On Hopper (H100/H200) and Blackwell (B200/B300) with FP8 Tensor Cores available, FP8 weights with FP8 KV cache (W8A8 FP8) usually beats AWQ INT4 on throughput at equal or better quality — FP8 hardware paths are denser and avoid the dequant step. Reach for AWQ on Hopper specifically when memory pressure forces 4-bit (single-H100 70B serving), when the workload is small-batch decode-dominant (where the dequant overhead is hidden by the decoder bottleneck), or when you have a published AWQ checkpoint and no FP8 conversion budget.
On Ampere (A100, A40, L40S) and AMD MI250 where FP8 is unavailable or kernel-immature, AWQ INT4 is the throughput-favoured production choice. It beats GPTQ INT4 on raw decode tokens-per-second by 10-25 percent on typical Llama-family models, ties or wins on perplexity, and has wider runtime support. The historical GPTQ advantage on Ampere — the Marlin kernel — has been ported to AWQ format (`awq_marlin` in vLLM v0.6+), so the kernel gap has closed.
On edge and on-device targets (Jetson Orin, Apple M-series, llama.cpp on consumer GPUs), the trade-off shifts. GGUF Q4_K_M (a llama.cpp quant scheme broadly similar to AWQ) and MLC-LLM's MLC-compiled AWQ checkpoints dominate that space. The Yobitel Edge AI fleet — described in the edge-inference entry — runs llama.cpp with Q4_K_M GGUF when latency is paramount and MLC-LLM with AWQ when WebGPU portability matters; either way, INT4 weight-only is the deployment shape.
Yobitel's Yobibyte Marketplace catalogues both AWQ and GPTQ recipes for the same model so customers can pick by workload. The default selection for Llama 3.1 70B Instruct, Qwen 3 72B, and Mistral Large is AWQ INT4 because TTFT and tokens-per-second dominate the typical chat SLO; GPTQ recipes are retained for teams with an existing GPTQ checkpoint they want to consume unchanged.

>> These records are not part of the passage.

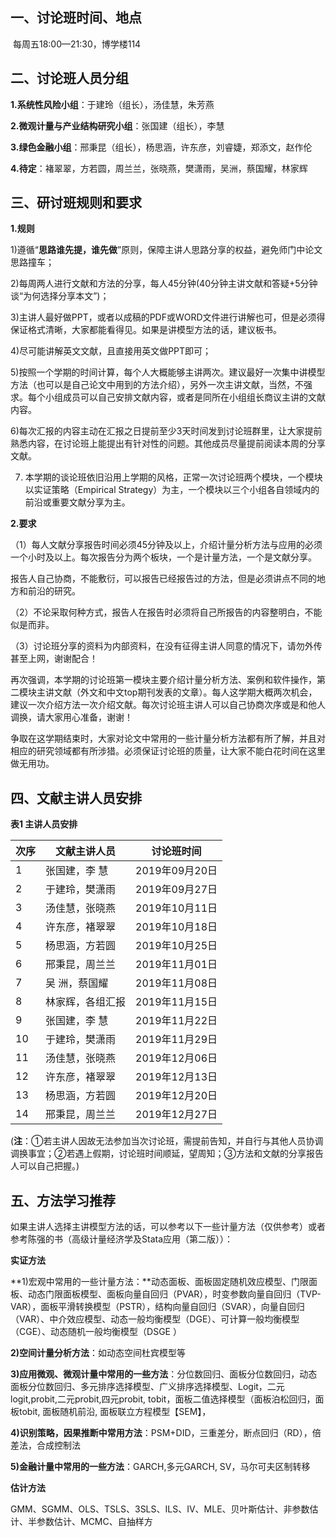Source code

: ## **一、讨论班时间、地点**

​    每周五18:00—21:30，博学楼114

## **二、讨论班人员分组**

**1.系统性风险小组**：于建玲（组长），汤佳慧，朱芳燕

**2.微观计量与产业结构研究小组**：张国建（组长），李慧

**3.绿色金融小组**：邢秉昆（组长），杨思涵，许东彦，刘睿婕，郑添文，赵作伦

**4.待定**：褚翠翠，方若圆，周兰兰，张晓燕，樊潇雨，吴洲，蔡国耀，林家辉

## **三、研讨班规则和要求**

**1.规则**

1)遵循“**思路谁先提，谁先做**”原则，保障主讲人思路分享的权益，避免师门中论文思路撞车；

2)每周两人进行文献和方法的分享，每人45分钟(40分钟主讲文献和答疑+5分钟谈“为何选择分享本文”)；

3)主讲人最好做PPT，或者以成稿的PDF或WORD文件进行讲解也可，但是必须得保证格式清晰，大家都能看得见。如果是讲模型方法的话，建议板书。

4)尽可能讲解英文文献，且直接用英文做PPT即可；

5)按照一个学期的时间计算，每个人大概能够主讲两次。建议最好一次集中讲模型方法（也可以是自己论文中用到的方法介绍），另外一次主讲文献，当然，不强求。每个小组成员可以自己安排文献内容，或者是同所在小组组长商议主讲的文献内容。

6)每次汇报的内容主动在汇报之日提前至少3天时间发到讨论班群里，让大家提前熟悉内容，在讨论班上能提出有针对性的问题。其他成员尽量提前阅读本周的分享文献。

7) 本学期的谈论班依旧沿用上学期的风格，正常一次讨论班两个模块，一个模块以实证策略（Empirical Strategy）为主，一个模块以三个小组各自领域内的前沿或重要文献分享为主。

**2.要求**

（1）每人文献分享报告时间必须45分钟及以上，介绍计量分析方法与应用的必须一个小时及以上。每次报告分为两个板块，一个是计量方法，一个是文献分享。

报告人自己协商，不能敷衍，可以报告已经报告过的方法，但是必须讲点不同的地方和前沿的研究。

（2）不论采取何种方式，报告人在报告时必须将自己所报告的内容整明白，不能似是而非。

（3）讨论班分享的资料为内部资料，在没有征得主讲人同意的情况下，请勿外传甚至上网，谢谢配合！

再次强调，本学期的讨论班第一模块主要介绍计量分析方法、案例和软件操作，第二模块主讲文献（外文和中文top期刊发表的文章）。每人这学期大概两次机会，建议一次介绍方法一次介绍文献。每次讨论班主讲人可以自己协商次序或是和他人调换，请大家用心准备，谢谢！

争取在这学期结束时，大家对论文中常用的一些计量分析方法都有所了解，并且对相应的研究领域都有所涉猎。必须保证讨论班的质量，让大家不能白花时间在这里做无用功。

## **四、文献主讲人员安排**

**表1  主讲人员安排**

| **次序** | **文献主讲人员** | **讨论班时间** |
| -------- | ---------------- | -------------- |
| 1        | 张国建，李  慧   | 2019年09月20日 |
| 2        | 于建玲，樊潇雨   | 2019年09月27日 |
| 3        | 汤佳慧，张晓燕   | 2019年10月11日 |
| 4        | 许东彦，褚翠翠   | 2019年10月18日 |
| 5        | 杨思涵，方若圆   | 2019年10月25日 |
| 6        | 邢秉昆，周兰兰   | 2019年11月01日 |
| 7        | 吴  洲，蔡国耀   | 2019年11月08日 |
| 8        | 林家辉，各组汇报 | 2019年11月15日 |
| 9        | 张国建，李  慧   | 2019年11月22日 |
| 10       | 于建玲，樊潇雨   | 2019年11月29日 |
| 11       | 汤佳慧，张晓燕   | 2019年12月06日 |
| 12       | 许东彦，褚翠翠   | 2019年12月13日 |
| 13       | 杨思涵，方若圆   | 2019年12月20日 |
| 14       | 邢秉昆，周兰兰   | 2019年12月27日 |

 (**注**：①若主讲人因故无法参加当次讨论班，需提前告知，并自行与其他人员协调调换事宜；②若遇上假期，讨论班时间顺延，望周知；③方法和文献的分享报告人可以自己把握。)

## **五、方法学习推荐**

如果主讲人选择主讲模型方法的话，可以参考以下一些计量方法（仅供参考）或者参考陈强的书（高级计量经济学及Stata应用（第二版））：

**实证方法**

**1)宏观中常用的一些计量方法：**动态面板、面板固定随机效应模型、门限面板、动态门限面板模型、面板向量自回归（PVAR），时变参数向量自回归（TVP-VAR），面板平滑转换模型（PSTR），结构向量自回归（SVAR），向量自回归（VAR）、中介效应模型、动态一般均衡模型（DGE）、可计算一般均衡模型（CGE）、动态随机一般均衡模型（DSGE ）

**2)空间计量分析方法**：如动态空间杜宾模型等

**3)应用微观、微观计量中常用的一些方法**：分位数回归、面板分位数回归，动态面板分位数回归、多元排序选择模型、广义排序选择模型、Logit，二元logit,probit,二元probit,四元probit, tobit，面板二值选择模型（面板泊松回归，面板tobit, 面板随机前沿, 面板联立方程模型【SEM】，

**4)识别策略，因果推断中常用方法**：PSM+DID，三重差分，断点回归（RD），倍差法，合成控制法

**5)金融计量中常用的一些方法**：GARCH,多元GARCH, SV，马尔可夫区制转移

**估计方法**

GMM、SGMM、OLS、TSLS、3SLS、ILS、IV、MLE、贝叶斯估计、非参数估计、半参数估计、MCMC、自抽样方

Trade-offs and known limitations#
AWQ inherits the structural limitations of all weight-only post-training quantisation. Activations stay in FP16/BF16, so the inference path is mixed-precision; the dequant step costs measurable bandwidth on every forward pass, which W8A8 FP8 paths avoid by storing activations natively at 8-bit. On decode-heavy small-batch workloads (b=1, b=2) the dequant overhead is often hidden behind the inherent memory-bound nature of decoding; on prefill-heavy or large-batch workloads, FP8 W8A8 is meaningfully faster on Hopper and above.
Calibration sensitivity is the most common operational pitfall. AWQ's scaling factors are derived from activation statistics on the calibration set; if that set is not representative of production prompts (e.g., calibrated on English Wikipedia but serving multilingual code completion), perplexity on the deployed workload can be noticeably worse than the published number. Recalibrate with 512-1024 in-domain samples when domain shift is large.
Long-context quality is generally preserved, but very small models (1B-3B class) can show 1-2 percent perplexity degradation that becomes visible on reasoning benchmarks. For 7B and up, AWQ INT4 is essentially a free 2x memory reduction.
Mathematical / coding accuracy is the workload where INT4 weight-only quantisation (AWQ or GPTQ) has historically lagged BF16 by the largest margin — 3-5 percent on GSM8K and HumanEval for Llama 3.1 70B. If the workload is reasoning-heavy, FP8 W8A8 or selective FP16 retention on math-heavy layers is preferable; the Yobibyte Marketplace exposes both options for the reader to choose between.
Do not naively compare 'INT4 perplexity' numbers across papers. Different calibration sets, different group sizes, different evaluation harnesses produce 0.3-0.5 point swings on the same checkpoint. The InferenceBench methodology runs all INT4 quantisations on the same evaluation suite at the same context length for a fair comparison.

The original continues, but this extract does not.